Data Carpentry’s aim is to teach researchers basic concepts, skills, and tools for working with data so that they can get more done in less time, and with less pain. This workshop uses a tabular ecology dataset and teaches data cleaning, management, analysis and visualization.
There are no pre-requisites, and the materials assume no prior knowledge about the tools.
The data for this workshop are is the Portal Project Teaching Database available on FigShare, with a CC-BY license available for reuse.
The Portal Project Teaching Database is a simplified version of the Portal Project Database designed for teaching. It is a tabular dataset of observations of small mammals in a desert ecosystem in Arizona, USA, collected over more than 40 years. It provides a real world example of life-history, population, and ecological data, with sufficient complexity to teach many aspects of data analysis and management, but with many complexities removed to allow students to focus on the core ideas and skills being taught.
The workshop can be taught using R or Python as the base language.
Overview of the lessons:
There are two lessons in this section. The first is a spreadsheet lesson that teaches good data organization, and some data cleaning and quality control checking in a spreadsheet program.
The second lesson uses a program called OpenRefine to teach data cleaning and filtering, and to introduce the idea scripting(application programming interfaces).

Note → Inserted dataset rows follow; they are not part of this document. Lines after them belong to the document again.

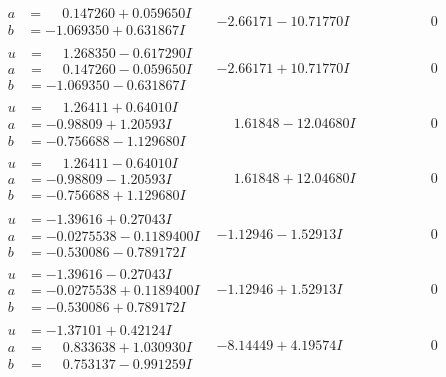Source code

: \documentclass[1p]{elsarticle_modified}
\theoremstyle{definition}
\begin{document}
$$\begin{array}{c|c|c}
\begin{aligned}
a &= \phantom{-}0.147260 + 0.059650 I \\
b &= -1.069350 + 0.631867 I\end{aligned}
 & -2.66171 - 10.71770 I & \phantom{-0.000000 } 0 \\ \hline\begin{aligned}
u &= \phantom{-}1.268350 - 0.617290 I \\
a &= \phantom{-}0.147260 - 0.059650 I \\
b &= -1.069350 - 0.631867 I\end{aligned}
 & -2.66171 + 10.71770 I & \phantom{-0.000000 } 0 \\ \hline\begin{aligned}
u &= \phantom{-}1.26411 + 0.64010 I \\
a &= -0.98809 + 1.20593 I \\
b &= -0.756688 - 1.129680 I\end{aligned}
 & \phantom{-}1.61848 - 12.04680 I & \phantom{-0.000000 } 0 \\ \hline\begin{aligned}
u &= \phantom{-}1.26411 - 0.64010 I \\
a &= -0.98809 - 1.20593 I \\
b &= -0.756688 + 1.129680 I\end{aligned}
 & \phantom{-}1.61848 + 12.04680 I & \phantom{-0.000000 } 0 \\ \hline\begin{aligned}
u &= -1.39616 + 0.27043 I \\
a &= -0.0275538 - 0.1189400 I \\
b &= -0.530086 - 0.789172 I\end{aligned}
 & -1.12946 - 1.52913 I & \phantom{-0.000000 } 0 \\ \hline\begin{aligned}
u &= -1.39616 - 0.27043 I \\
a &= -0.0275538 + 0.1189400 I \\
b &= -0.530086 + 0.789172 I\end{aligned}
 & -1.12946 + 1.52913 I & \phantom{-0.000000 } 0 \\ \hline\begin{aligned}
u &= -1.37101 + 0.42124 I \\
a &= \phantom{-}0.833638 + 1.030930 I \\
b &= \phantom{-}0.753137 - 0.991259 I\end{aligned}
 & -8.14449 + 4.19574 I & \phantom{-0.000000 } 0 \\ \hline\begin{aligned}

\end{aligned}
\end{array}$$
\end{document}
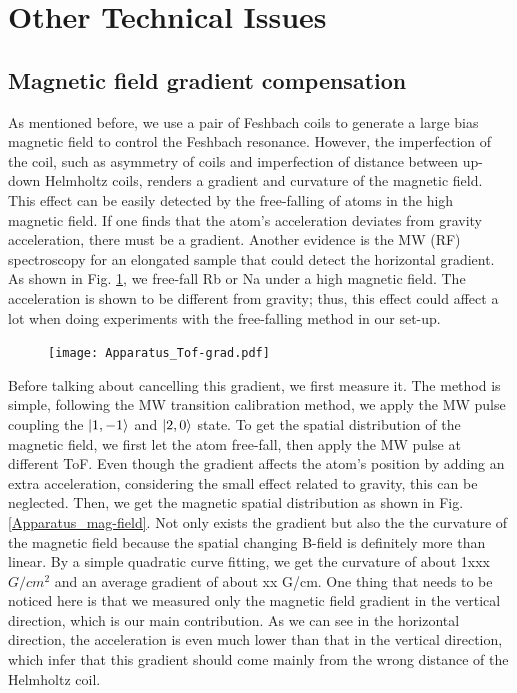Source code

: \section{Other Technical Issues}
\subsection{Magnetic field gradient compensation}
\label{subsec:gradientcompen}
As mentioned before, we use a pair of Feshbach coils to generate a large bias magnetic field to control the Feshbach resonance. However,  the imperfection of the coil, such as asymmetry of coils and imperfection of distance between up-down Helmholtz coils, renders a gradient and curvature of the magnetic field. This effect can be easily detected by the free-falling of atoms in the high magnetic field. If one finds that the atom's acceleration deviates from gravity acceleration, there must be a gradient. Another evidence is the MW (RF) spectroscopy for an elongated sample that could detect the horizontal gradient. As shown in Fig. \ref{Apparatus_Tof-grad}, we free-fall Rb or Na under a high magnetic field. The acceleration is shown to be different from gravity; thus, this effect could affect a lot when doing experiments with the free-falling method in our set-up.

\begin{figure}[htbp]
\begin{center}
\texttt{[image: Apparatus\_Tof-grad.pdf]}
\end{center}
\caption[]{}
\label{Apparatus_Tof-grad}
\end{figure}

Before talking about cancelling this gradient, we first measure it. The method is simple, following the MW transition calibration method, we apply the MW pulse coupling the $\ket{1,-1}$ and $\ket{2,0}$ state. To get the spatial distribution of the magnetic field, we first let the atom free-fall, then apply the MW pulse at different ToF. Even though the gradient affects the atom's position by adding an extra acceleration, considering the small effect related to gravity, this can be neglected. Then, we get the magnetic spatial distribution as shown in Fig.\ref{Apparatus_mag-field}. Not only exists the gradient but also the the curvature of the magnetic field because the spatial changing B-field is definitely more than linear. By a simple quadratic curve fitting, we get the curvature of about 1xxx \(G/cm^2\) and an average gradient of about xx G/cm. One thing that needs to be noticed here is that we measured only the magnetic field gradient in the vertical direction, which is our main contribution. As we can see in the horizontal direction, the acceleration is even much lower than that in the vertical direction, which infer that this gradient should come mainly from the wrong distance of the Helmholtz coil.

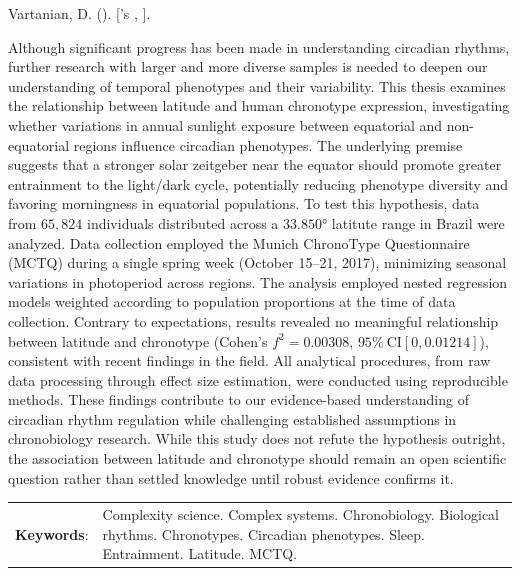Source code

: \documentclass[
12pt,
openright,
oneside,
a4paper,
chapter=TITLE,
section=TITLE,
french,
spanish,
brazil,
english
]{abntex2}
\renewcommand{\resumoname}{Abstract}
\renewcommand{\resumoname}{Resumo}
\renewcommand{\resumoname}{Resumen}
\renewcommand{\resumoname}{Résumé}
\providecommand{\imprimiruniversidade}{}
\providecommand{\imprimirtipodetituloacademico}{}
\newenvironment{resumoenv}[1][\resumoname]{
  \pretextualchapter{#1}
  \begingroup
  \setlength{\parindent}{0cm}
  \setlength{\parskip}{\smallskipamount} %
  \AtBeginEnvironment{tabular}{\normalsize}
  \renewcommand{\arraystretch}{1}
  \setlength{\aboverulesep}{0ex}
  \setlength{\belowrulesep}{0ex}
  \setlength{\arrayrulewidth}{0pt}
  \setlength{\tabcolsep}{0cm}
  \vspace{-\smallskipamount} %
  \begin{SingleSpace}
}{
  \end{SingleSpace}
  \cleardoublepage
  \endgroup
}
\renewcommand{\arraystretch}{1.5}
\begin{document}
\begin{resumoenv}[\resumoname]
Vartanian, D. ({\imprimirdata}). \textit{\imprimirtitulo} [{\imprimirtipodetituloacademico}'s {\imprimirtipotrabalho}, {\imprimiruniversidade}].


Although significant progress has been made in understanding circadian
rhythms, further research with larger and more diverse samples is needed
to deepen our understanding of temporal phenotypes and their
variability. This thesis examines the relationship between latitude and
human chronotype expression, investigating whether variations in annual
sunlight exposure between equatorial and non-equatorial regions
influence circadian phenotypes. The underlying premise suggests that a
stronger solar zeitgeber near the equator should promote greater
entrainment to the light/dark cycle, potentially reducing phenotype
diversity and favoring morningness in equatorial populations. To test
this hypothesis, data from \(65,824\) individuals distributed across a
\(33.850°\) latitute range in Brazil were analyzed. Data collection
employed the Munich ChronoType Questionnaire (MCTQ) during a single
spring week (October 15--21, 2017), minimizing seasonal variations in
photoperiod across regions. The analysis employed nested regression
models weighted according to population proportions at the time of data
collection. Contrary to expectations, results revealed no meaningful
relationship between latitude and chronotype (Cohen's \(f^2 = 0.00308\),
\(95\% \ \text{CI}[0, 0.01214]\)), consistent with recent findings in
the field. All analytical procedures, from raw data processing through
effect size estimation, were conducted using reproducible methods. These
findings contribute to our evidence-based understanding of circadian
rhythm regulation while challenging established assumptions in
chronobiology research. While this study does not refute the hypothesis
outright, the association between latitude and chronotype should remain
an open scientific question rather than settled knowledge until robust
evidence confirms it.


\begin{tabular}{p{2.5cm} p{13.4cm}}
  \textbf{Keywords}: & Complexity science. Complex systems. Chronobiology. Biological rhythms. Chronotypes. Circadian phenotypes. Sleep. Entrainment. Latitude. MCTQ.
\end{tabular}
\end{resumoenv}
\end{document}
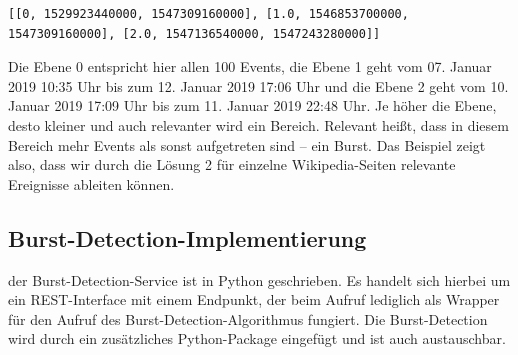 \begin{lstlisting}[label=Solution2_Layers,caption={Ebene 0, 1 und 2 der Burst-Detection},language=epl,firstnumber=1,captionpos=b]
[[0, 1529923440000, 1547309160000], [1.0, 1546853700000, 1547309160000], [2.0, 1547136540000, 1547243280000]]
\end{lstlisting}

Die Ebene 0 entspricht hier allen 100 Events, die Ebene 1 geht vom 07. Januar 2019 10:35 Uhr bis zum 12. Januar 2019 17:06 Uhr und die
Ebene 2 geht vom 10. Januar 2019 17:09 Uhr bis zum 11. Januar 2019 22:48 Uhr. Je höher die Ebene, desto kleiner und auch
relevanter wird ein Bereich. Relevant heißt, dass in diesem Bereich mehr Events als sonst aufgetreten sind -- ein Burst.
Das Beispiel zeigt also, dass wir durch die Lösung 2 für einzelne Wikipedia-Seiten relevante Ereignisse ableiten können.

\subsection{Burst-Detection-Implementierung}
der Burst-Detection-Service ist in Python geschrieben. Es handelt sich hierbei um ein REST-Interface mit einem Endpunkt,
der beim Aufruf lediglich als Wrapper für den Aufruf des Burst-Detection-Algorithmus fungiert. Die Burst-Detection wird durch ein
zusätzliches Python-Package eingefügt und ist auch austauschbar.
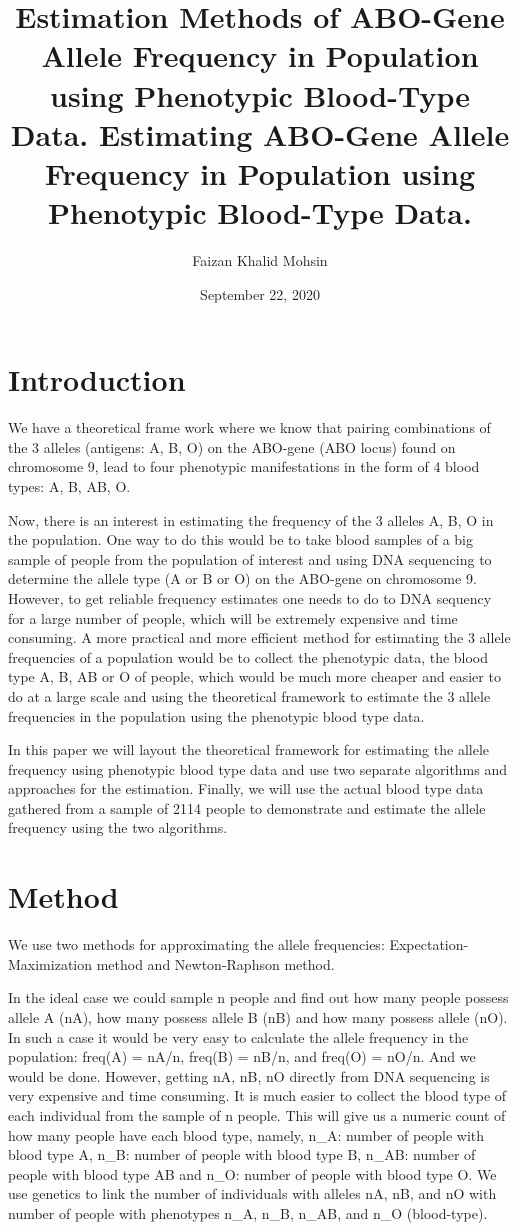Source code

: \documentclass[]{article}
\title{Estimation Methods of ABO-Gene Allele Frequency in Population using
Phenotypic Blood-Type Data. Estimating ABO-Gene Allele Frequency in
Population using Phenotypic Blood-Type Data.}
\author{Faizan Khalid Mohsin}
\date{September 22, 2020}
\begin{document}
\maketitle

\section{Introduction}\label{introduction}

We have a theoretical frame work where we know that pairing combinations
of the 3 alleles (antigens: A, B, O) on the ABO-gene (ABO locus) found
on chromosome 9, lead to four phenotypic manifestations in the form of 4
blood types: A, B, AB, O.

Now, there is an interest in estimating the frequency of the 3 alleles
A, B, O in the population. One way to do this would be to take blood
samples of a big sample of people from the population of interest and
using DNA sequencing to determine the allele type (A or B or O) on the
ABO-gene on chromosome 9. However, to get reliable frequency estimates
one needs to do to DNA sequency for a large number of people, which will
be extremely expensive and time consuming. A more practical and more
efficient method for estimating the 3 allele frequencies of a population
would be to collect the phenotypic data, the blood type A, B, AB or O of
people, which would be much more cheaper and easier to do at a large
scale and using the theoretical framework to estimate the 3 allele
frequencies in the population using the phenotypic blood type data.

In this paper we will layout the theoretical framework for estimating
the allele frequency using phenotypic blood type data and use two
separate algorithms and approaches for the estimation. Finally, we will
use the actual blood type data gathered from a sample of 2114 people to
demonstrate and estimate the allele frequency using the two algorithms.

\section{Method}\label{method}

We use two methods for approximating the allele frequencies:
Expectation-Maximization method and Newton-Raphson method.

In the ideal case we could sample n people and find out how many people
possess allele A (nA), how many possess allele B (nB) and how many
possess allele (nO). In such a case it would be very easy to calculate
the allele frequency in the population: freq(A) = nA/n, freq(B) = nB/n,
and freq(O) = nO/n. And we would be done. However, getting nA, nB, nO
directly from DNA sequencing is very expensive and time consuming. It is
much easier to collect the blood type of each individual from the sample
of n people. This will give us a numeric count of how many people have
each blood type, namely, n\_A: number of people with blood type A, n\_B:
number of people with blood type B, n\_AB: number of people with blood
type AB and n\_O: number of people with blood type O. We use genetics to
link the number of individuals with alleles nA, nB, and nO with number
of people with phenotypes n\_A, n\_B, n\_AB, and n\_O (blood-type).
\end{document}
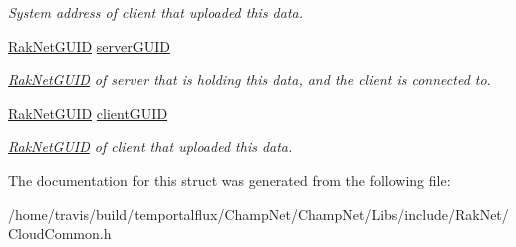 \begin{DoxyCompactItemize}
\begin{DoxyCompactList}\small\item\em System address of client that uploaded this data. \end{DoxyCompactList}\item 
\hypertarget{struct_rak_net_1_1_cloud_query_row_abb316a425db543cac1e1fb532153a3b1}{\hyperlink{struct_rak_net_1_1_rak_net_g_u_i_d}{Rak\-Net\-G\-U\-I\-D} \hyperlink{struct_rak_net_1_1_cloud_query_row_abb316a425db543cac1e1fb532153a3b1}{server\-G\-U\-I\-D}}\label{struct_rak_net_1_1_cloud_query_row_abb316a425db543cac1e1fb532153a3b1}

\begin{DoxyCompactList}\small\item\em \hyperlink{struct_rak_net_1_1_rak_net_g_u_i_d}{Rak\-Net\-G\-U\-I\-D} of server that is holding this data, and the client is connected to. \end{DoxyCompactList}\item 
\hypertarget{struct_rak_net_1_1_cloud_query_row_aafc15763dd932987683c96cb5bd347a2}{\hyperlink{struct_rak_net_1_1_rak_net_g_u_i_d}{Rak\-Net\-G\-U\-I\-D} \hyperlink{struct_rak_net_1_1_cloud_query_row_aafc15763dd932987683c96cb5bd347a2}{client\-G\-U\-I\-D}}\label{struct_rak_net_1_1_cloud_query_row_aafc15763dd932987683c96cb5bd347a2}

\begin{DoxyCompactList}\small\item\em \hyperlink{struct_rak_net_1_1_rak_net_g_u_i_d}{Rak\-Net\-G\-U\-I\-D} of client that uploaded this data. \end{DoxyCompactList}\end{DoxyCompactItemize}


The documentation for this struct was generated from the following file\-:\begin{DoxyCompactItemize}
\item 
/home/travis/build/temportalflux/\-Champ\-Net/\-Champ\-Net/\-Libs/include/\-Rak\-Net/Cloud\-Common.\-h\end{DoxyCompactItemize}

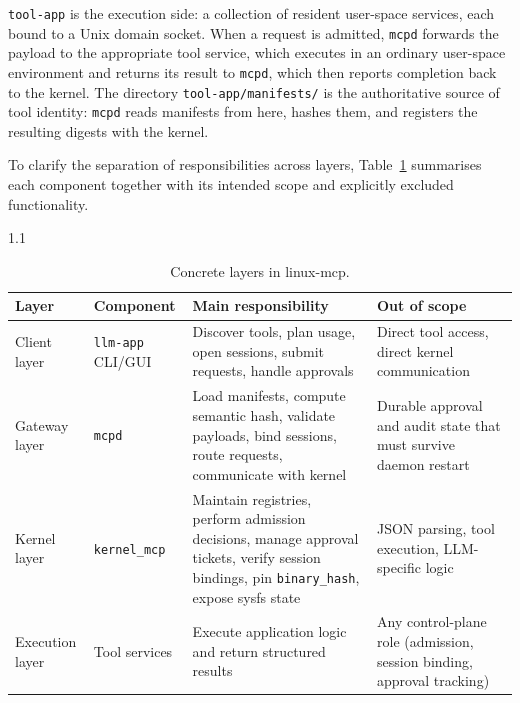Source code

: \texttt{tool-app} is the execution side: a collection of resident user-space services, each bound to a Unix domain socket.
When a request is admitted, \texttt{mcpd} forwards the payload to the appropriate tool service, which executes in an ordinary user-space environment and returns its result to \texttt{mcpd}, which then reports completion back to the kernel.
The directory \texttt{tool-app/\allowbreak manifests/} is the authoritative source of tool identity: \texttt{mcpd} reads manifests from here, hashes them, and registers the resulting digests with the kernel.


To clarify the separation of responsibilities across layers, Table~\ref{tab:architecture_layers} summarises each component together with its intended scope and explicitly excluded functionality.

\begin{table}[htbp]
\centering
\caption{Concrete layers in linux-mcp.}
\label{tab:architecture_layers}
\small
\begin{spacing}{1.1}
\begin{tabular}{l p{3cm} p{4.8cm} p{4.5cm}}
\toprule
\textbf{Layer} & \textbf{Component} & \textbf{Main responsibility} & \textbf{Out of scope} \\
\midrule

Client layer
& \texttt{llm-app} CLI/GUI
& Discover tools, plan usage, open sessions, submit requests, handle approvals
& Direct tool access, direct kernel communication \\

Gateway layer
& \texttt{mcpd}
& Load manifests, compute semantic hash, validate payloads, bind sessions, route requests, communicate with kernel
& Durable approval and audit state that must survive daemon restart \\

Kernel layer
& \texttt{kernel\_\allowbreak mcp}
& Maintain registries, perform admission decisions, manage approval tickets, verify session bindings, pin \texttt{binary\_\allowbreak hash}, expose sysfs state
& JSON parsing, tool execution, LLM-specific logic \\

Execution layer
& Tool services
& Execute application logic and return structured results
& Any control-plane role (admission, session binding, approval tracking) \\

\bottomrule
\end{tabular}
\end{spacing}
\end{table}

These lessons includes a basic information to R or Python syntax, importing CSV data, subsetting and merging, data, and finishes with how to do plotting.
This lesson introduces the concept of a database using SQLite, how to structure data for easy database import, and how to import tabular data into SQLite. Then, it teaches basic queries, combining results and doing queries across multiple tables.
There are a number of other ecology lessons that are not part of the base workshop. Some of these are no longer taught, and some are only taught at extended workshops.